DATA Block Start

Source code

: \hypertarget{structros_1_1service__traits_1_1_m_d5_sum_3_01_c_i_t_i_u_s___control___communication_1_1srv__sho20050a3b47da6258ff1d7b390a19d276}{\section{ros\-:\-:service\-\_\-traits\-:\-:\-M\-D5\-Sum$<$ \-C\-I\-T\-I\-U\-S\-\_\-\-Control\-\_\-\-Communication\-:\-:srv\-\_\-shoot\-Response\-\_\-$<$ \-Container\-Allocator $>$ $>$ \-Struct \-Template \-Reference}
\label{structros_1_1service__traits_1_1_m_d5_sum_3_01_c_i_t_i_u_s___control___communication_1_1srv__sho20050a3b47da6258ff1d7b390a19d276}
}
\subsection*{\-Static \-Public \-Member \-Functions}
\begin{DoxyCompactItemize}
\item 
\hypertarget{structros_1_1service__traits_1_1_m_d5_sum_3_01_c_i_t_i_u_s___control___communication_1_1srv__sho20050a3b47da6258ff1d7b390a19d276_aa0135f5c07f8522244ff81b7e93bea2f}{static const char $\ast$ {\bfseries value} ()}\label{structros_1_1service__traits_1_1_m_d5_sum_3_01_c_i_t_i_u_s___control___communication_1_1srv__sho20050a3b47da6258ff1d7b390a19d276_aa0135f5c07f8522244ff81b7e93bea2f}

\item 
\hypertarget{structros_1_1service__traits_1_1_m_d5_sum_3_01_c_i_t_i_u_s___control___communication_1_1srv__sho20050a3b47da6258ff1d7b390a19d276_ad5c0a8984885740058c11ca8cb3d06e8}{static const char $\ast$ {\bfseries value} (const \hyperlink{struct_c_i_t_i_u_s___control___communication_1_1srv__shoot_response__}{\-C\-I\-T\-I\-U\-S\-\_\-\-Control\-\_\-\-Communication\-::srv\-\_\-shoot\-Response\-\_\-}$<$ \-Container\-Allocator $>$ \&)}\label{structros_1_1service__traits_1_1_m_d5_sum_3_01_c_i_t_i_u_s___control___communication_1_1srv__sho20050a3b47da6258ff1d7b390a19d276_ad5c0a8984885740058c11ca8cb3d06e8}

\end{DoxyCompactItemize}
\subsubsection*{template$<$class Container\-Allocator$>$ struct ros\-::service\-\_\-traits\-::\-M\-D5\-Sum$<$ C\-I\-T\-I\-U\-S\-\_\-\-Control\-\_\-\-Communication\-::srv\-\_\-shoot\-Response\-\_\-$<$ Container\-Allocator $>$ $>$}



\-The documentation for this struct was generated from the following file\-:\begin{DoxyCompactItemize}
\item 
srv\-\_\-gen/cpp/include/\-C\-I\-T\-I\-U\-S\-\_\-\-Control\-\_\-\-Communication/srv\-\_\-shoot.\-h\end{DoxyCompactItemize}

DATA Block End

#### PROBLEM TO WORK ON
Pick each line holding "char" out of the entries above and return it.

#### ANSWER SECTION
\hypertarget{structros_1_1service__traits_1_1_m_d5_sum_3_01_c_i_t_i_u_s___control___communication_1_1srv__sho20050a3b47da6258ff1d7b390a19d276_aa0135f5c07f8522244ff81b7e93bea2f}{static const char $\ast$ {\bfseries value} ()}\label{structros_1_1service__traits_1_1_m_d5_sum_3_01_c_i_t_i_u_s___control___communication_1_1srv__sho20050a3b47da6258ff1d7b390a19d276_aa0135f5c07f8522244ff81b7e93bea2f}
\hypertarget{structros_1_1service__traits_1_1_m_d5_sum_3_01_c_i_t_i_u_s___control___communication_1_1srv__sho20050a3b47da6258ff1d7b390a19d276_ad5c0a8984885740058c11ca8cb3d06e8}{static const char $\ast$ {\bfseries value} (const \hyperlink{struct_c_i_t_i_u_s___control___communication_1_1srv__shoot_response__}{\-C\-I\-T\-I\-U\-S\-\_\-\-Control\-\_\-\-Communication\-::srv\-\_\-shoot\-Response\-\_\-}$<$ \-Container\-Allocator $>$ \&)}\label{structros_1_1service__traits_1_1_m_d5_sum_3_01_c_i_t_i_u_s___control___communication_1_1srv__sho20050a3b47da6258ff1d7b390a19d276_ad5c0a8984885740058c11ca8cb3d06e8}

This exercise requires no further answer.